■ THE TASK
When you reach the line containing "- **[Windows Subsystem" in the entries below, repeat it and each line after it exactly until the entries end.

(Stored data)
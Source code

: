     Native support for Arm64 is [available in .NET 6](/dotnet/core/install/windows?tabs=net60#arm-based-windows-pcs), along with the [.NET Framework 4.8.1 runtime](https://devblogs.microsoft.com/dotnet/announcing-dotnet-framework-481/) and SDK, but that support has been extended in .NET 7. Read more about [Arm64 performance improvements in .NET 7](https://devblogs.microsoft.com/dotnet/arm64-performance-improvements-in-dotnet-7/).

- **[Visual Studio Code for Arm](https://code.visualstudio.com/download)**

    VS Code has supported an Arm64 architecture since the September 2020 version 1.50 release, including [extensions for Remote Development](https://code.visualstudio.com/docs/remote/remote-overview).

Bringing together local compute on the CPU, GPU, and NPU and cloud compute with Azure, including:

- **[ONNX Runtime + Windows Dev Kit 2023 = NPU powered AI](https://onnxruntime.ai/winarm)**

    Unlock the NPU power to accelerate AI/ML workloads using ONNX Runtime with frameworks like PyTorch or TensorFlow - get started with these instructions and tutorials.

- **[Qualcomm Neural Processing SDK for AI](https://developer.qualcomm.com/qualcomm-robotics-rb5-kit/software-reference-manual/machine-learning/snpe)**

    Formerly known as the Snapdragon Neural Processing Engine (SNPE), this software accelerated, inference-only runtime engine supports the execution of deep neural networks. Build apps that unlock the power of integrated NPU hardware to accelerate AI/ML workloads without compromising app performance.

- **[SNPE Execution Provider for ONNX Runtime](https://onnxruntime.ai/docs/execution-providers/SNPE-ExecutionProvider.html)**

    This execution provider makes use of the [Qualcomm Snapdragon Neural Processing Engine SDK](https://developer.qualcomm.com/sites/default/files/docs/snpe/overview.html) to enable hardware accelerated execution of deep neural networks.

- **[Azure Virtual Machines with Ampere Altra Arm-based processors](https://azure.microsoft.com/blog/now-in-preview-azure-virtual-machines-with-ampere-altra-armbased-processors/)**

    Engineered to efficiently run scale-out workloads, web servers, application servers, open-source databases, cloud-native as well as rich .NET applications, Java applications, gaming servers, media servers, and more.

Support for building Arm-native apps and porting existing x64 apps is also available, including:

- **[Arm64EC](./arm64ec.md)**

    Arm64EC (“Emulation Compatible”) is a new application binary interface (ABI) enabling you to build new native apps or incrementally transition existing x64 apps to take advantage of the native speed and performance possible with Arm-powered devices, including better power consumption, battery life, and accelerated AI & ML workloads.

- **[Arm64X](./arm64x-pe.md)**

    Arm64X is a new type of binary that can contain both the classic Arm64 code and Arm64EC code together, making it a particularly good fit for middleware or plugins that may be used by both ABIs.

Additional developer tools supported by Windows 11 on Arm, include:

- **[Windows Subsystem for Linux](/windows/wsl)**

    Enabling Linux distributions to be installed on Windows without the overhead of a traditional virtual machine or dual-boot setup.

■ OUTPUT FOR THIS TASK
- **[Windows Subsystem for Linux](/windows/wsl)**

    Enabling Linux distributions to be installed on Windows without the overhead of a traditional virtual machine or dual-boot setup.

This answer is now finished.